**Task details**
Scan the records for lines with the word "creators", and copy every such line.

** Dataset records follows **

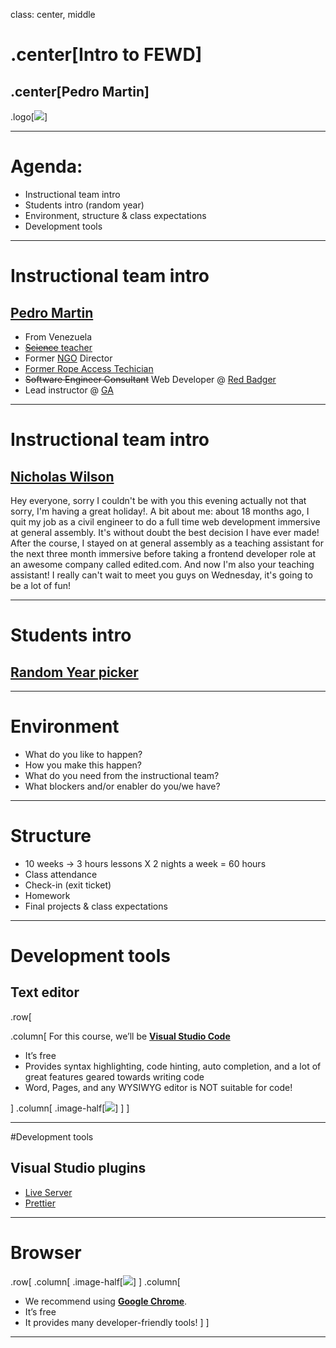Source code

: class: center, middle

# .center[Intro to FEWD]

## .center[Pedro Martin]

.logo[![](https://pataruco.s3.amazonaws.com/ga/assets/ga.svg)]

---

# Agenda:

- Instructional team intro
- Students intro (random year)
- Environment, structure & class expectations
- Development tools

---

# Instructional team intro

## [Pedro Martin](https://www.linkedin.com/in/pataruco)

- From Venezuela
- [~~Science~~ teacher](https://mapio.net/images-p/42209765.jpg)
- Former [NGO](https://www.facebook.com/pazcontodoccs/) Director
- [Former Rope Access Techician](https://www.theguardian.com/artanddesign/2015/jul/20/hanging-by-thread-rats-keep-skyscrapers-standing)
- ~~Software Engineer Consultant~~ Web Developer @ [Red Badger](https://red-badger.com/people/pedro-martin/)
- Lead instructor @ [GA](https://generalassemb.ly/instructors/pedro-martin/7012)

---

# Instructional team intro

## [Nicholas Wilson](https://www.linkedin.com/in/nicholas-lawrence-wilson/)

Hey everyone, sorry I couldn't be with you this evening actually not that sorry, I'm having a great holiday!. A bit about me: about 18 months ago, I quit my job as a civil engineer to do a full time web development immersive at general assembly. It's without doubt the best decision I have ever made!
After the course, I stayed on at general assembly as a teaching assistant for the next three month immersive before taking a frontend developer role at an awesome company called edited.com. And now I'm also your teaching assistant! I really can't wait to meet you guys on Wednesday, it's going to be a lot of fun!

---

# Students intro

## [Random Year picker](https://pataruco.github.io/ga-fewd-assets/random-year/index.html)

---

# Environment

- What do you like to happen?
- How you make this happen?
- What do you need from the instructional team?
- What blockers and/or enabler do you/we have?

---

# Structure

- 10 weeks -> 3 hours lessons X 2 nights a week = 60 hours
- Class attendance
- Check-in (exit ticket)
- Homework
- Final projects & class expectations

---

# Development tools

## Text editor

.row[

.column[
For this course, we’ll be **[Visual Studio Code](https://code.visualstudio.com/Download)**

- It’s free
- Provides syntax highlighting, code hinting, auto completion, and a lot of great features geared towards writing code
- Word, Pages, and any WYSIWYG editor is NOT suitable for code!

]
.column[
.image-half[![](https://upload.wikimedia.org/wikipedia/commons/2/2d/Visual_Studio_Code_1.18_icon.svg)]
]
]

---

#Development tools

## Visual Studio plugins

- [Live Server](https://marketplace.visualstudio.com/items?itemName=ritwickdey.LiveServer)
- [Prettier](https://marketplace.visualstudio.com/items?itemName=esbenp.prettier-vscode)

---

# Browser

.row[
.column[
.image-half[![](https://upload.wikimedia.org/wikipedia/commons/a/a5/Google_Chrome_icon_%28September_2014%29.svg)]
]
.column[

- We recommend using **[Google Chrome](https://www.google.com/chrome/)**.
- It’s free
- It provides many developer-friendly tools!
  ]
  ]

---
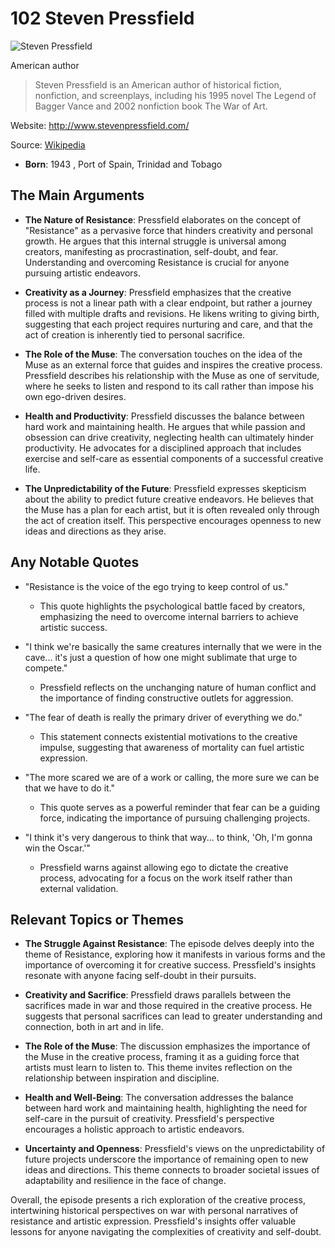 # 102 Steven Pressfield


![Steven Pressfield](https://encrypted-tbn0.gstatic.com/images?q=tbn:ANd9GcQqFpCSuVpMWdqZnlraSBhRo__cy6_45gHN-Hkf2Q&s=0)

American author

> Steven Pressfield is an American author of historical fiction, nonfiction, and screenplays, including his 1995 novel The Legend of Bagger Vance and 2002 nonfiction book The War of Art.

Website: http://www.stevenpressfield.com/

Source: [Wikipedia](https://en.wikipedia.org/wiki/Steven_Pressfield)

- **Born**: 1943 , Port of Spain, Trinidad and Tobago


## The Main Arguments

- **The Nature of Resistance**: Pressfield elaborates on the concept of "Resistance" as a pervasive force that hinders creativity and personal growth. He argues that this internal struggle is universal among creators, manifesting as procrastination, self-doubt, and fear. Understanding and overcoming Resistance is crucial for anyone pursuing artistic endeavors.

- **Creativity as a Journey**: Pressfield emphasizes that the creative process is not a linear path with a clear endpoint, but rather a journey filled with multiple drafts and revisions. He likens writing to giving birth, suggesting that each project requires nurturing and care, and that the act of creation is inherently tied to personal sacrifice.

- **The Role of the Muse**: The conversation touches on the idea of the Muse as an external force that guides and inspires the creative process. Pressfield describes his relationship with the Muse as one of servitude, where he seeks to listen and respond to its call rather than impose his own ego-driven desires.

- **Health and Productivity**: Pressfield discusses the balance between hard work and maintaining health. He argues that while passion and obsession can drive creativity, neglecting health can ultimately hinder productivity. He advocates for a disciplined approach that includes exercise and self-care as essential components of a successful creative life.

- **The Unpredictability of the Future**: Pressfield expresses skepticism about the ability to predict future creative endeavors. He believes that the Muse has a plan for each artist, but it is often revealed only through the act of creation itself. This perspective encourages openness to new ideas and directions as they arise.

## Any Notable Quotes

- "Resistance is the voice of the ego trying to keep control of us."
  - This quote highlights the psychological battle faced by creators, emphasizing the need to overcome internal barriers to achieve artistic success.

- "I think we're basically the same creatures internally that we were in the cave... it's just a question of how one might sublimate that urge to compete."
  - Pressfield reflects on the unchanging nature of human conflict and the importance of finding constructive outlets for aggression.

- "The fear of death is really the primary driver of everything we do."
  - This statement connects existential motivations to the creative impulse, suggesting that awareness of mortality can fuel artistic expression.

- "The more scared we are of a work or calling, the more sure we can be that we have to do it."
  - This quote serves as a powerful reminder that fear can be a guiding force, indicating the importance of pursuing challenging projects.

- "I think it's very dangerous to think that way... to think, 'Oh, I'm gonna win the Oscar.'"
  - Pressfield warns against allowing ego to dictate the creative process, advocating for a focus on the work itself rather than external validation.

## Relevant Topics or Themes

- **The Struggle Against Resistance**: The episode delves deeply into the theme of Resistance, exploring how it manifests in various forms and the importance of overcoming it for creative success. Pressfield's insights resonate with anyone facing self-doubt in their pursuits.

- **Creativity and Sacrifice**: Pressfield draws parallels between the sacrifices made in war and those required in the creative process. He suggests that personal sacrifices can lead to greater understanding and connection, both in art and in life.

- **The Role of the Muse**: The discussion emphasizes the importance of the Muse in the creative process, framing it as a guiding force that artists must learn to listen to. This theme invites reflection on the relationship between inspiration and discipline.

- **Health and Well-Being**: The conversation addresses the balance between hard work and maintaining health, highlighting the need for self-care in the pursuit of creativity. Pressfield's perspective encourages a holistic approach to artistic endeavors.

- **Uncertainty and Openness**: Pressfield's views on the unpredictability of future projects underscore the importance of remaining open to new ideas and directions. This theme connects to broader societal issues of adaptability and resilience in the face of change.

Overall, the episode presents a rich exploration of the creative process, intertwining historical perspectives on war with personal narratives of resistance and artistic expression. Pressfield's insights offer valuable lessons for anyone navigating the complexities of creativity and self-doubt.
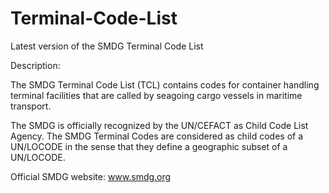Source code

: # Terminal-Code-List

Latest version of the SMDG Terminal Code List

Description:

The SMDG Terminal Code List (TCL) contains codes for container handling terminal facilities that are called by seagoing cargo vessels in maritime transport.

The SMDG is officially recognized by the UN/CEFACT as Child Code List Agency. The SMDG Terminal Codes are considered as child codes of a UN/LOCODE in the sense that they define a geographic subset of a UN/LOCODE.

Official SMDG website: www.smdg.org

** End of Dataset records **

**Task result**
- **The Nature of Resistance**: Pressfield elaborates on the concept of "Resistance" as a pervasive force that hinders creativity and personal growth. He argues that this internal struggle is universal among creators, manifesting as procrastination, self-doubt, and fear. Understanding and overcoming Resistance is crucial for anyone pursuing artistic endeavors.
  - This quote highlights the psychological battle faced by creators, emphasizing the need to overcome internal barriers to achieve artistic success.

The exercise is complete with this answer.